#### Task prompt:
How many lines in the data that follows contain the word "Planar"? Only that number is needed.

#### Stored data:
________________________________________

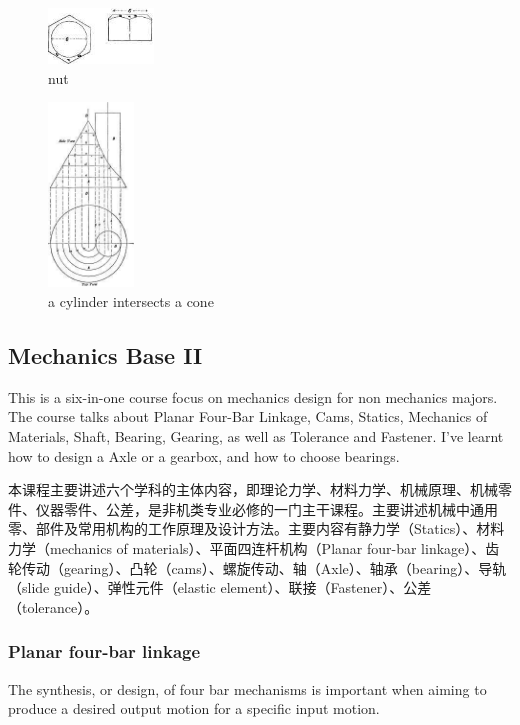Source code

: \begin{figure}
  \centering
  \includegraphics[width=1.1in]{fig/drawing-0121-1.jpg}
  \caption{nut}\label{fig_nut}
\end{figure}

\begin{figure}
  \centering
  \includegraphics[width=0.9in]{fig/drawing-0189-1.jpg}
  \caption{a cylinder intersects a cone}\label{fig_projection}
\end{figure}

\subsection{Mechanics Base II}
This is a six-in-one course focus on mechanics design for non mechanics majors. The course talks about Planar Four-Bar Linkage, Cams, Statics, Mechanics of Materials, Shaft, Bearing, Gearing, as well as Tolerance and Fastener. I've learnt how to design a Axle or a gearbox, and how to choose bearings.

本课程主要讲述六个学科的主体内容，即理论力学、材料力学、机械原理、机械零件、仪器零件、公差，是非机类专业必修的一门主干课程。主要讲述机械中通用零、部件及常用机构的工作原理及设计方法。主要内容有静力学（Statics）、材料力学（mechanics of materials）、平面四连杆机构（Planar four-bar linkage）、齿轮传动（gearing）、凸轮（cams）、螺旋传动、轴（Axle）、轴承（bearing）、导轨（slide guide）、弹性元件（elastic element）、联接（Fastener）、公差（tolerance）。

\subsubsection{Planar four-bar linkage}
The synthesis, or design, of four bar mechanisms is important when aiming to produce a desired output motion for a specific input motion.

________________________________________

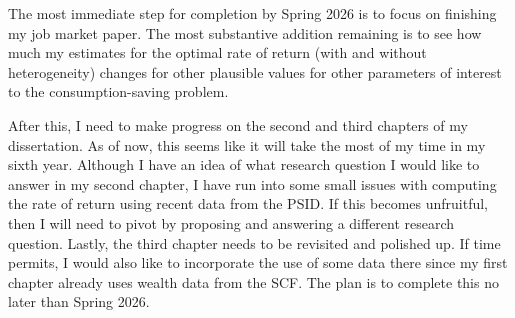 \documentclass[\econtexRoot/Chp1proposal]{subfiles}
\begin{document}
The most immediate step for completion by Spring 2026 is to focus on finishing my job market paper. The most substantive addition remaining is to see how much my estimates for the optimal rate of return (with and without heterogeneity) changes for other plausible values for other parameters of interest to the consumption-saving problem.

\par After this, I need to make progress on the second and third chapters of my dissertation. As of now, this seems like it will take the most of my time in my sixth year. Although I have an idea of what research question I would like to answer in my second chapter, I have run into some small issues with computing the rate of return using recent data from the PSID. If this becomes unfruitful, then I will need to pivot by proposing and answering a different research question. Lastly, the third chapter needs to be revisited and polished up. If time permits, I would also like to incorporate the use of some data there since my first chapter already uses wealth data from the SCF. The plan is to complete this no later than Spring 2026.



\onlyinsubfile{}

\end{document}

________________________________________

#### Answer to this exercise:
3